アカデミー賞では撮影賞、美術賞、メイクアップ賞を受賞し、監督独自の脳内イメージが世界に認められた作品。独創性溢れる妖精やパン、ペイルマン(手のひらに目がついてるアイツ)などのデザインはトロたんが温めていたアイデアで、ほぼ実写。
『パシフィック・リム』(2013)
環太平洋地域に続出する怪獣と、それに対抗するために作られたロボット兵器イェーガーの戦いを描くSFアクション大作。トラヴィス・ビーチャムの企画で、監督は当初はプロデュースを手掛ける予定だったが、別の企画が頓挫し、一転監督することに。

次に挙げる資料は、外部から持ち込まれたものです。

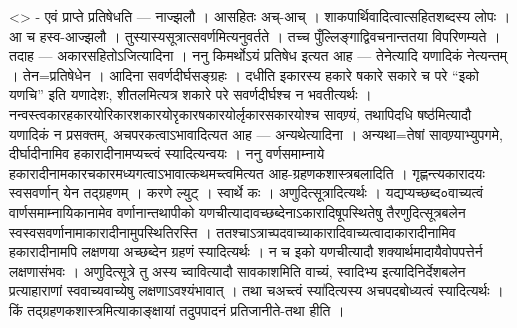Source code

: \textless{}\textgreater{} - एवं प्राप्ते प्रतिषेधति --- नाज्झलौ । आसहितः
अच्-आच् । शाकपार्थिवादित्वात्सहितशब्दस्य लोपः । आ च हस्व-आज्झलौ ।
तुस्यास्यसूत्रात्सवर्णमित्यनुवर्तते । तच्च पुँल्लिङ्गाद्विवचनान्ततया
विपरिणम्यते । तदाह --- अकारसहितोऽजित्यादिना । ननु किमर्थोऽयं प्रतिषेध
इत्यत आह --- तेनेत्यादि यणादिकं नेत्यन्तम् । तेन=प्रतिषेधेन । आदिना
सवर्णदीर्घसङ्ग्रहः । दधीति इकारस्य हकारे षकारे सकारे च परे ``इको यणचि''
इति यणादेशः, शीतलमित्यत्र शकारे परे सवर्णदीर्घश्च न भवतीत्यर्थः ।
नन्वस्त्वकारहकारयोरिकारशकारयोरृकारषकारयोर्लृकारसकारयोश्च सावण्र्यं,
तथापिदधि षष्ठ॑मित्यादौ यणादिकं न प्रसक्तम्, अचपरकत्वाऽभावादित्यत आह ---
अन्यथेत्यादिना । अन्यथा=तेषां सावण्र्याभ्युपगमे, दीर्घादीनामिव
हकारादीनामप्यच्त्वं स्यादित्यन्वयः । ननु वर्णसमाम्नाये
हकारादीनामकारचकारमध्यगत्वाऽभावात्कथमच्त्वमित्यत आह-ग्रहणकशास्त्रबलादिति
। गृह्णन्त्यकारादयः स्वसवर्णान् येन तद्ग्रहणम् । करणे ल्युट् । स्वार्थे
कः । अणुदित्सूत्रादित्यर्थः । यद्यप्यच्छब्द०वाच्यत्वं
वार्णसमाम्नायिकानामेव वर्णानान्तथापीको
यणचीत्यादावच्छब्देनाऽकारादिषूपस्थितेषु तैरणुदित्सूत्रबलेन
स्वस्वसवर्णानामाकारादीनामुपस्थितिरस्ति ।
ततश्चाऽत्राच्पदवाच्याकारादिवाच्यत्वादाकारादीनामिव हकारादीनामपि लक्षणया
अच्छब्देन ग्रहणं स्यादित्यर्थः । न च इको यणचीत्यादौ
शक्यार्थमादायैवोपपत्तेर्न लक्षणासंभवः । अणुदित्सूत्रे तु अस्य
च्वावित्यादौ सावकाशमिति वाच्यं, स्वादिभ्य इत्यादिनिर्देशबलेन
प्रत्याहाराणां स्ववाच्यवाच्येषु लक्षणाऽवश्यंभावात् । तथा चअच्त्वं
स्या॑दित्यस्य अचपदबोध्यत्वं स्यादित्यर्थः । किं
तद्ग्रहणकशास्त्रमित्याकाङ्क्षायां तदुपपादनं प्रतिजानीते-तथा हीति ।
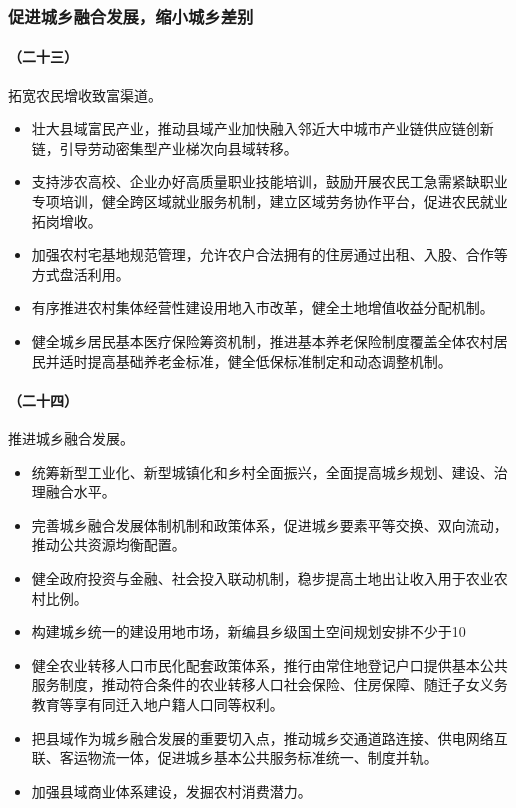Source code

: \subsubsection{促进城乡融合发展，缩小城乡差别}

\paragraph{（二十三）}拓宽农民增收致富渠道。

\begin{itemize}
    \item 壮大县域富民产业，推动县域产业加快融入邻近大中城市产业链供应链创新链，引导劳动密集型产业梯次向县域转移。
    \item 支持涉农高校、企业办好高质量职业技能培训，鼓励开展农民工急需紧缺职业专项培训，健全跨区域就业服务机制，建立区域劳务协作平台，促进农民就业拓岗增收。
    \item 加强农村宅基地规范管理，允许农户合法拥有的住房通过出租、入股、合作等方式盘活利用。
    \item 有序推进农村集体经营性建设用地入市改革，健全土地增值收益分配机制。
    \item 健全城乡居民基本医疗保险筹资机制，推进基本养老保险制度覆盖全体农村居民并适时提高基础养老金标准，健全低保标准制定和动态调整机制。
\end{itemize}

\paragraph{（二十四）}推进城乡融合发展。

\begin{itemize}
    \item 统筹新型工业化、新型城镇化和乡村全面振兴，全面提高城乡规划、建设、治理融合水平。
    \item 完善城乡融合发展体制机制和政策体系，促进城乡要素平等交换、双向流动，推动公共资源均衡配置。
    \item 健全政府投资与金融、社会投入联动机制，稳步提高土地出让收入用于农业农村比例。
    \item 构建城乡统一的建设用地市场，新编县乡级国土空间规划安排不少于10%
    \item 健全农业转移人口市民化配套政策体系，推行由常住地登记户口提供基本公共服务制度，推动符合条件的农业转移人口社会保险、住房保障、随迁子女义务教育等享有同迁入地户籍人口同等权利。
    \item 把县域作为城乡融合发展的重要切入点，推动城乡交通道路连接、供电网络互联、客运物流一体，促进城乡基本公共服务标准统一、制度并轨。
    \item 加强县域商业体系建设，发掘农村消费潜力。
\end{itemize}

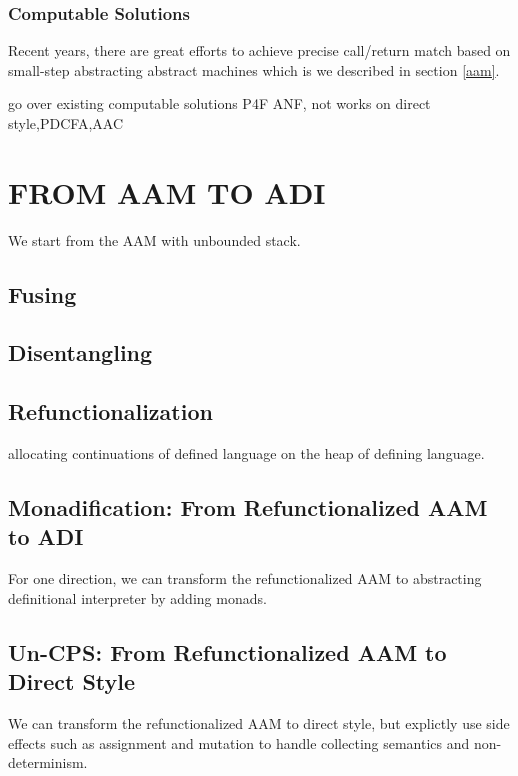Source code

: \documentclass[acmsmall,review,anonymous]{acmart}\settopmatter{printfolios=true,printccs=false,printacmref=false}
\begin{document}
\subsubsection{Computable Solutions}

Recent years, there are great efforts \cite{vardoulakis2010cfa2,
  earl2012introspective, gilray2016pushdown}
to achieve precise call/return match based
on small-step abstracting abstract machines which is we described in section \ref{aam}.

go over existing computable solutions P4F ANF, not works on direct style,PDCFA,AAC

\section{FROM AAM TO ADI}

We start from the AAM with unbounded stack.

\subsection{Fusing}

\subsection{Disentangling}

\subsection{Refunctionalization}

allocating continuations of defined language on the heap of defining language.


\subsection{Monadification: From Refunctionalized AAM to ADI}

For one direction, we can transform the refunctionalized AAM to abstracting definitional interpreter
by adding monads.

\subsection{Un-CPS: From Refunctionalized AAM to Direct Style}

We can transform the refunctionalized AAM to direct style, but explictly use 
side effects such as assignment and mutation to handle collecting semantics and non-determinism.
\end{document}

ありえないスケールの怪獣と人間が中に入って操縦するロボ、「カイジュー」の呼称などは、「ウルトラマン」シリーズなどの特撮や「機動警察パトレイバー」などのロボットアニメに影響を受けている。
『クリムゾン・ピーク』(2015)
莫大な遺産を継いだ作家志望の女性が、結婚相手である貴族の屋敷に移り住み、そこで起きる怪奇現象に脅かされる……。20世紀初頭を舞台にしたゴシックホラー。『パンズ・ラビリンス』(2006)直後からマシュー・ロビンズと共に書き下ろしていた脚本を映画化。
お化け屋敷映画だけに、クリーチャーはそれほど出てこないものの、幽霊役に『ヘルボーイ』(2004)のエイブや『パンズ・ラビリンス』のパンとペイルマンを演じたダグ・ジョーンズを起用。
『シェイプ・オブ・ウォーター』(2017)
アメリカの秘密組織が捕らえたアマゾンの神・半魚人と、組織の清掃員として働く聴覚に障害を持つ女性のラブロマンス。ご存知デル・トロ監督の代表作となったアカデミー賞作品賞受賞作。半魚人役にはもちろんエイブも演じたダグ・ジョーンズ。
監督が子供の頃からの大好物『大アマゾンの半魚人』(1954)にインスパイアされつつ、権力側とありとあらゆるマイノリティの関係性を温かな視点でとらえたことで、トランプ政権下のアメリカで話題に。